***** Information

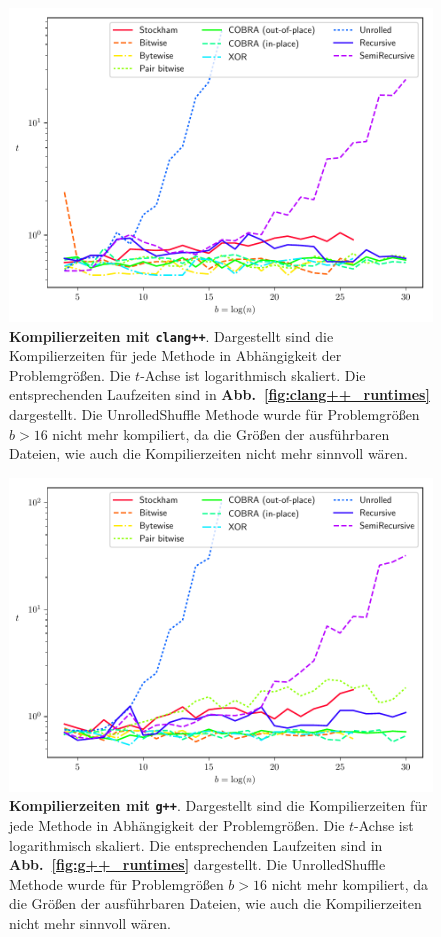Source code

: \documentclass[10pt]{article}
\begin{document}
\begin{figure}[ht!]
\centering
  \includegraphics[width=4.5in]{results/clang++_compile_times.pdf}
\caption{{\bf Kompilierzeiten mit {\tt clang++}}. 
    Dargestellt sind die Kompilierzeiten für jede Methode in Abhängigkeit der Problemgrößen.
    Die $t$-Achse ist logarithmisch skaliert. Die entsprechenden Laufzeiten sind in 
    {\bf Abb.~\ref{fig:clang++_runtimes}} dargestellt. Die UnrolledShuffle Methode wurde 
    für Problemgrößen $b>16$ nicht mehr kompiliert, da die Größen der ausführbaren Dateien, 
    wie auch die Kompilierzeiten nicht mehr sinnvoll wären.
    \label{fig:clang++_compile_times}	
}
\end{figure}

\begin{figure}[ht!]
\centering
  \includegraphics[width=4.5in]{results/g++_compile_times.pdf}
\caption{{\bf Kompilierzeiten mit {\tt g++}}. 
    Dargestellt sind die Kompilierzeiten für jede Methode in Abhängigkeit der Problemgrößen.
    Die $t$-Achse ist logarithmisch skaliert. Die entsprechenden Laufzeiten sind in 
    {\bf Abb.~\ref{fig:g++_runtimes}} dargestellt. Die UnrolledShuffle Methode wurde 
    für Problemgrößen $b>16$ nicht mehr kompiliert, da die Größen der ausführbaren Dateien, 
    wie auch die Kompilierzeiten nicht mehr sinnvoll wären.
    \label{fig:g++_compile_times}	
}
\end{figure}
\end{document}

**********

Exercise goal: Check each line of the records for the string "Methode" and copy those that have it.

Finished task:
    Dargestellt sind die Kompilierzeiten für jede Methode in Abhängigkeit der Problemgrößen.
    {\bf Abb.~\ref{fig:clang++_runtimes}} dargestellt. Die UnrolledShuffle Methode wurde 
    Dargestellt sind die Kompilierzeiten für jede Methode in Abhängigkeit der Problemgrößen.
    {\bf Abb.~\ref{fig:g++_runtimes}} dargestellt. Die UnrolledShuffle Methode wurde 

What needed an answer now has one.